##### INPUT RECORDS

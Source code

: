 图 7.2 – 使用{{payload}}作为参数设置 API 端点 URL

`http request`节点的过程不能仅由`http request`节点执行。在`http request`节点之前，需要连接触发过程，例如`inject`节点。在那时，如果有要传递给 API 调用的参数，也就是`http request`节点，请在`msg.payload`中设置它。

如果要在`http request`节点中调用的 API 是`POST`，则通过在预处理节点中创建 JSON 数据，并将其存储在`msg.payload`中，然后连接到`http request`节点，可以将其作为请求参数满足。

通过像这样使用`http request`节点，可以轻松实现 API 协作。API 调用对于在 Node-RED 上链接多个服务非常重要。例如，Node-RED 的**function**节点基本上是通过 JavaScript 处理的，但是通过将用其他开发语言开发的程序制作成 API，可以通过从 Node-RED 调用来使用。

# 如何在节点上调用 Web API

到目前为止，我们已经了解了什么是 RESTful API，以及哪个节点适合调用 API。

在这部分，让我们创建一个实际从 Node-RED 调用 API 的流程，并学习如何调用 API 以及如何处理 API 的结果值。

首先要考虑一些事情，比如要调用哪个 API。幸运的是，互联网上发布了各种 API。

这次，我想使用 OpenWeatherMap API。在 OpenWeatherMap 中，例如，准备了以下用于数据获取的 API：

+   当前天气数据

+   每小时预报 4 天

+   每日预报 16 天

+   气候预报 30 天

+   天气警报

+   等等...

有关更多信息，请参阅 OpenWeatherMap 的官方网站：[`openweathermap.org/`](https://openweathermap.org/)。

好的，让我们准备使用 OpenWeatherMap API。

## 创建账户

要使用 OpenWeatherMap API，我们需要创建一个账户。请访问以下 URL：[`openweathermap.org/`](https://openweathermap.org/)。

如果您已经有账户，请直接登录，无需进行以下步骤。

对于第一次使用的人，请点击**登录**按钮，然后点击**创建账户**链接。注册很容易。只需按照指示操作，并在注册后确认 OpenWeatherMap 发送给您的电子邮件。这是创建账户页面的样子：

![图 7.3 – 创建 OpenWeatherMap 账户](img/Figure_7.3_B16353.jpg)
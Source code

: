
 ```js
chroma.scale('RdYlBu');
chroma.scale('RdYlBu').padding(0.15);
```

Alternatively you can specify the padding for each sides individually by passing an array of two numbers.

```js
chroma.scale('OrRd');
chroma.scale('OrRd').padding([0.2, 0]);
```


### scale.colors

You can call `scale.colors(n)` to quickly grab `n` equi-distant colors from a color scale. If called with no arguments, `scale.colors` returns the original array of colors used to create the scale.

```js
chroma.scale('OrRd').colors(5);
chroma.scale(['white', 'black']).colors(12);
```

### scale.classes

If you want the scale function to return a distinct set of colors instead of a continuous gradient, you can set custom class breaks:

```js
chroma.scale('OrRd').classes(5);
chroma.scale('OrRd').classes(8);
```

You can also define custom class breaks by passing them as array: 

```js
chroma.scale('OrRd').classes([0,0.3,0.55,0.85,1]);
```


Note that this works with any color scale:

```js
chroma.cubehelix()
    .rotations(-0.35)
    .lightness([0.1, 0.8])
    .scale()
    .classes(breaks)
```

##########

→ WHAT IS NEEDED
Starting from the line that contains "Note that this", transcribe each line to the end of the records above. Please add nothing.

→ OUTPUT FOR THIS EXERCISE
Note that this works with any color scale:

```js
chroma.cubehelix()
    .rotations(-0.35)
    .lightness([0.1, 0.8])
    .scale()
    .classes(breaks)
```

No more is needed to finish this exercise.